When a tremor occurs, a seismograph takes the earth’s signature, so to speak, in various back-and-forth wiggles. Richter was unsure as to how to measure numbers when some were very small and others quite large.
“Try plotting them on the logarithmic scale,” Gutenberg told Richter, as Judith Goodstein’s wrote in “Millikan’s School: A History of the California Institute of Technology.”
Susan E. Hough, a seismologist with the U.S. Geological Survey, told the Forward that Gutenberg was able to expand on Richter’s general concept for the scale to make it more globally applicable.
“Gutenberg was really a father figure in Richter’s life,” said Hough, author of “Richter’s Scale: Measure of an Earthquake, Measure of a Man”.
Gutenberg and Richter became colleagues at Caltech, due to president Robert Millikan’s effort to build a world-class seismology department. At first, Gutenberg balked at Millikan’s offer to come work in Pasadena, but the Caltech president prevailed. Millikan “liked to boast that southern California’s sunshine equaled several thousand dollars in salary,” Goodstein writes.

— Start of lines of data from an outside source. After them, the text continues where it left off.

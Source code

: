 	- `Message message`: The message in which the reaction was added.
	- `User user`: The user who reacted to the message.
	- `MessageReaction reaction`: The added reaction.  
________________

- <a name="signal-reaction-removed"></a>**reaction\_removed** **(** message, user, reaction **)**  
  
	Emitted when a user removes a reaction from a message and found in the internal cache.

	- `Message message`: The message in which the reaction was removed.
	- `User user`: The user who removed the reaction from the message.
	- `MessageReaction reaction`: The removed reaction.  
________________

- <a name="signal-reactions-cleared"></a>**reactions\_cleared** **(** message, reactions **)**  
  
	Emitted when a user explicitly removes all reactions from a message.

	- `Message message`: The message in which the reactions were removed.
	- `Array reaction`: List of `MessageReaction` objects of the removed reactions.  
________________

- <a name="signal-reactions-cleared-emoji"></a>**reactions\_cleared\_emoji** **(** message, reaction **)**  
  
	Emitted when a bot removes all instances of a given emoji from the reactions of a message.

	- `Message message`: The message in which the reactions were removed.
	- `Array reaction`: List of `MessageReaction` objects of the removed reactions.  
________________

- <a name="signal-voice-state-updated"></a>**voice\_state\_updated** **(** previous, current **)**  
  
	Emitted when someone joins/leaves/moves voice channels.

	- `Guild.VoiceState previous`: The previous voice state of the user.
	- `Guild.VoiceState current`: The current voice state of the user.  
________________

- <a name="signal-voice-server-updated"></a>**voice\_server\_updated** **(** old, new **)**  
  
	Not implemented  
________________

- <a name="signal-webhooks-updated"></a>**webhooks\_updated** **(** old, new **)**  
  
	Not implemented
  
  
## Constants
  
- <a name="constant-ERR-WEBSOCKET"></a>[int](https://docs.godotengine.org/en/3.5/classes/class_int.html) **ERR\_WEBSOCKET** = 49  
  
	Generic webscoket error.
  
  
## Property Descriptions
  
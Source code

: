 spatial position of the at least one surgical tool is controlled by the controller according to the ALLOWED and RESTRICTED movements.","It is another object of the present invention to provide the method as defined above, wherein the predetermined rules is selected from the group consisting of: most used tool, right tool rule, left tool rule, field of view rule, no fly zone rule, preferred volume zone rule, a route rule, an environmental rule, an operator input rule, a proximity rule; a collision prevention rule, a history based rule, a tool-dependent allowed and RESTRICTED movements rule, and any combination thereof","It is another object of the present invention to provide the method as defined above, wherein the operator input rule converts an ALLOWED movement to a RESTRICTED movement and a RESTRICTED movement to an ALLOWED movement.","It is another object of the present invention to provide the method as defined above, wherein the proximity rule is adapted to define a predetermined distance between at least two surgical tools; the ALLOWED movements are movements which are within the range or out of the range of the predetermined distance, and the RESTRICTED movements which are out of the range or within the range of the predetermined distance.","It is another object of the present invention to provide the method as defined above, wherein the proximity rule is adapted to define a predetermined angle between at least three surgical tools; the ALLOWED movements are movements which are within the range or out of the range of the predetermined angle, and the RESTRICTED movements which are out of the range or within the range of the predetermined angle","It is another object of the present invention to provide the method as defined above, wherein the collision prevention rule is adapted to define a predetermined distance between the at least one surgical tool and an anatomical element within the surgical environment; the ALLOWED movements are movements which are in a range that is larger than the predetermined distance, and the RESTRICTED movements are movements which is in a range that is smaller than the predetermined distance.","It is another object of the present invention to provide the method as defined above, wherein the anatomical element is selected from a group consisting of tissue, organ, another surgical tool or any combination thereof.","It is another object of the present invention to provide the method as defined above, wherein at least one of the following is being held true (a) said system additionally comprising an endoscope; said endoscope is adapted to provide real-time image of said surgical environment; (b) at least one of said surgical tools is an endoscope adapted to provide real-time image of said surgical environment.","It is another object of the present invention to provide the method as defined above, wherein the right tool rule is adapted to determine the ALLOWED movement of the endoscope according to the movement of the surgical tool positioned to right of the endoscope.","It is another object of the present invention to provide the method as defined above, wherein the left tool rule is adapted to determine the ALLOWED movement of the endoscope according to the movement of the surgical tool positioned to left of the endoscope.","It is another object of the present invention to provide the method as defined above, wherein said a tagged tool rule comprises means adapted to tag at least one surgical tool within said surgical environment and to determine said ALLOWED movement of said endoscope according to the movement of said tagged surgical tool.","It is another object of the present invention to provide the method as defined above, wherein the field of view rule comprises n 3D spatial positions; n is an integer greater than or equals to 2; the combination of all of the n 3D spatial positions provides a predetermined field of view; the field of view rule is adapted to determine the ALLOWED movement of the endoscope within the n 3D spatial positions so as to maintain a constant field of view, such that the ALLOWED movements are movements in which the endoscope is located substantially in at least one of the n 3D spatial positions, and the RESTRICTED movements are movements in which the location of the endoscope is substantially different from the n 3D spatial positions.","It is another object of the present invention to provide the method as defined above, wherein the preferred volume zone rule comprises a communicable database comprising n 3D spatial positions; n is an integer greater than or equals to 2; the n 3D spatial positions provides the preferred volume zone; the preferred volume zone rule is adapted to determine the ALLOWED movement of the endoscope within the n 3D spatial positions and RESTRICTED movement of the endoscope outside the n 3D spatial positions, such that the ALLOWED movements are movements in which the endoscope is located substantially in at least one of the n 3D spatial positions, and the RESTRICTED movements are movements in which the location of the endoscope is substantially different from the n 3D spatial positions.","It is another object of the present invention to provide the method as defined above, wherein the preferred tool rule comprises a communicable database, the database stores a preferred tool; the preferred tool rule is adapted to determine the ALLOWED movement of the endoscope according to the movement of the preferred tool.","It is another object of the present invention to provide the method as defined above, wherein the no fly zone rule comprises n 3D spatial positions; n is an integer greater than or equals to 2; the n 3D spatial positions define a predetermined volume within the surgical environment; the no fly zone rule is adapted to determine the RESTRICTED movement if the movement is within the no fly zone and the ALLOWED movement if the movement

But who was this relatively unheralded earth scientist? Gutenberg was a German-born wunderkind who earned his doctorate at the University of Gottingen at age 22. Over the course of his career, he made important discoveries such as the correct estimation of the depth of the earth’s core.
In his youth he sang in the synagogue choir. According to 1955 edition of “Who’s Who In World Jewry,” Gutenberg served as president of B’nai B’rith’s Starkenburg Lodge in Darmstadt. In his biographical essay of Gutenberg in a National Academy of Sciences journal, Knopoff wrote that, prior to the Second World War, Gutenberg helped rescue Jewish scientists from Europe. These included Viktor Conrad and Helmut Landsberg, who emigrated in 1934 and went on to assist the United States Air Force during the war.
Before arriving in America, Gutenberg had his heart set on an empty chair in geophysics at Gottingen. When that and another position did not happen, perhaps due to anti-Semitism, Gutenberg returned to his father’s soap factory, meanwhile turning out significant research in his spare time. His home, Knopoff wrote, “had become the center of German seismology and geophysics.”
Howell recalled Gutenberg’s ardent dedication in editing a multivolume geophysical handbook. The Nazis took Gutenberg’s name off the work in 1937.
In World War I, he worked on the front lines for Germany in forecasting weather to maximize the impact chemical weapons. Then for the Allied side during World War II, he helped the Navy with study of the upper atmosphere in connection with the use of ballistics.
Howell said that Gutenberg and Richter were a formidable team. He said Richter had a “marvelous photographic memory”. For example, Howell once observed when a certain a seismographic recording was registered, Richter declared that it looked like such and such from years ago and was correct.
By far the most amusing incident involves the time Albert Einstein and Gutenberg became so rapt while talking to each other on the California Institute of Technology campus that they did not notice an earthquake.
They only learned about the tremor “when they noticed persons running from the buildings,” reported the New York Times in March 1933. The irony was clear: both Einstein and Gutenberg, described in the article as “a world authority on earth disturbances” had gotten a bit of an unexpected jolt.
Gary Shapiro is a freelance writer who lives in New York.